Au café Bruno, le silence a absorbé d’un coup la joyeuse vocifération de la fête. Comme si la dernière proposition, la plus alcoolisée, la plus tautologique et la plus dénuée de sérieux, pouvait clore le chapitre. 

– Mon pauvre Chabi ! Ce bouffon d’Alessandro vient de résoudre tout le truc.
– Tente de résoudre sa terrifiante fatigue, oui.

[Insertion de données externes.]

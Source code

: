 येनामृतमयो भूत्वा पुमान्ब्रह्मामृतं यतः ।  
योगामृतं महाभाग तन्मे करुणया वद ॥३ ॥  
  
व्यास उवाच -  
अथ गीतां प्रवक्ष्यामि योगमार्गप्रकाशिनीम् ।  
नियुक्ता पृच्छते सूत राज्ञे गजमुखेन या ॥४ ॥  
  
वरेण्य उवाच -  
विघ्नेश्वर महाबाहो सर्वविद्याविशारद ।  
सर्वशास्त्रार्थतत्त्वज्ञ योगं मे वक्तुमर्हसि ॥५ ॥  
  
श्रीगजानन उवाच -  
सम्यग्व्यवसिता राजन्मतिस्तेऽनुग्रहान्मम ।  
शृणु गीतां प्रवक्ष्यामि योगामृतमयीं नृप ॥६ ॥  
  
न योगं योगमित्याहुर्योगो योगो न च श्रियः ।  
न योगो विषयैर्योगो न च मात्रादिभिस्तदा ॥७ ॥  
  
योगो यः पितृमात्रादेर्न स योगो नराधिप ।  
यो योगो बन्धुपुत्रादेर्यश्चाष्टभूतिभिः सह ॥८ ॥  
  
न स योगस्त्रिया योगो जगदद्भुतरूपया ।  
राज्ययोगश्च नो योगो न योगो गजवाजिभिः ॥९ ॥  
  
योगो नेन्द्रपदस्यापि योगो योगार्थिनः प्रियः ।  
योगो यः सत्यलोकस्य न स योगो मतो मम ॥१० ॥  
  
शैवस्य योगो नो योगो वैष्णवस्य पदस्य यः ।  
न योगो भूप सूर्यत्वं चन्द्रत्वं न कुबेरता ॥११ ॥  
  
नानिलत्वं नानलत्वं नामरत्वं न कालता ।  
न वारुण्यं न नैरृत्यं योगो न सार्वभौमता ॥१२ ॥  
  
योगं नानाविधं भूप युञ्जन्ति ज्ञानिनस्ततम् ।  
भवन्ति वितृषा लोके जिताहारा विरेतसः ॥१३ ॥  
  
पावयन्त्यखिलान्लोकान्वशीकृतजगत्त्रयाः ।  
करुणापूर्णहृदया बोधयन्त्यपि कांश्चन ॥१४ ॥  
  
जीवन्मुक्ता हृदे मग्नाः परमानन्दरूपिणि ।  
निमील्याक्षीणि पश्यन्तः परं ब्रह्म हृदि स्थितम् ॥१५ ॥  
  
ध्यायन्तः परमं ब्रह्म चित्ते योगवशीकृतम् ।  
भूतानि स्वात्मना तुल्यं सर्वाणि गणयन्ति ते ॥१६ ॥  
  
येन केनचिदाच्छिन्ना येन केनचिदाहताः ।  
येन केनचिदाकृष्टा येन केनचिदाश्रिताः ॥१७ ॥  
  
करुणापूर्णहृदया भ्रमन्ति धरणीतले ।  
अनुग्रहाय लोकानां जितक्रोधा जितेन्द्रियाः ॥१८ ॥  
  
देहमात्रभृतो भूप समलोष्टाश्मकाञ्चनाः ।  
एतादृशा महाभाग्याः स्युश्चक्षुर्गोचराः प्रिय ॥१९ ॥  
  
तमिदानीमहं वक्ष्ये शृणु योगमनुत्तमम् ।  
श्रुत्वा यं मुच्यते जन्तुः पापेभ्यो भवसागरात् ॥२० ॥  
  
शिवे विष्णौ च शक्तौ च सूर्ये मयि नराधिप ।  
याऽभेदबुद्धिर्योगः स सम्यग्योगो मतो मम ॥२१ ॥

– Ecoute-moi mon petit Chabi, écoute-moi... Parce que je suis conséquente, moi ! Ecoute, je te dis ! Le malheur de Cantor, et saches que j'ai médité ça toute ma première année de maternelle, c'est d'être obnubilé par des séries ! Tu comprends ? Des droites, voilà ! Bon, tu peux en tirer autant que tu veux, ça sera jamais que des cheveux hérissés dans la soupe. Et t’auras beau les découper en rondelles de plus en plus fines, et pareil ta vie, et après ? La vie de chacun, avec le désir de triompher, l’image de soi, tout ce flou qui nous tyrannise et nous fait grincer comme des tanks, bien sûr tu peux toujours le diviser, le comparer ou le projeter à l’infini, ça n’aura jamais que le caractère de l’infini ! Tu suis ? Vu qu'infini alors est un adjectif, seulement un adjectif ! Fertile peut-être, mais au final, un tour de passe-passe, une ruse sémantique pour ramener le monstre au bercail. Evidemment, pour une troupe de mécaniciens le nez dans le cambouis, c'est dur à avaler. Mais si tu me permets d'être un peu lourde pour une fois, l'infini au sens propre, multidimen­sionnel, en tant que réalité absolue, c’est la seule chose au monde qui ne soit ni gonflable, ni réductible. Non ? La seule unité réellement indiscutable, strictement impos­sible à manipuler, strictement impossible à affubler d'un nom à la con, donc strictement incom­parable ! Et dans notre délire de domestication, je trouve ça immensément reposant ! Non, personne ne peut s'emparer de ce machin-là. D’ailleurs ça foutait la trouille aux Grecs soit dit en passant. Ah oui, pour les Grecs, nos chers Grecs tutélaires qui trépignaient dans leurs petites cités barricadées, l'infini c'était l'obscénité totale ! Du magma dans les remparts.
Alors, ça vous libère, les garçons ? Parce que notre petite tablée là, tous nos rêves de liberté, de réussite et d’ivresse, tout ce théâtre qui saigne, qui hurle, qui jouit et qui vomit, ivrognes et nuit blanche compris, moi je me demande seulement, est-ce que ma soif est assez énorme pour engloutir tout ça ? Parce que seulement tout ça, absolument tout ça seulement, est l'infini. Et pas une banane flambée à un bout, si vous voyez ce que je veux dire.

– Eva, ma chère Eva... Assez bien en fait ! Et pour ceux qui n’auraient pas compris, le reste n’est que bavardage de cadavre.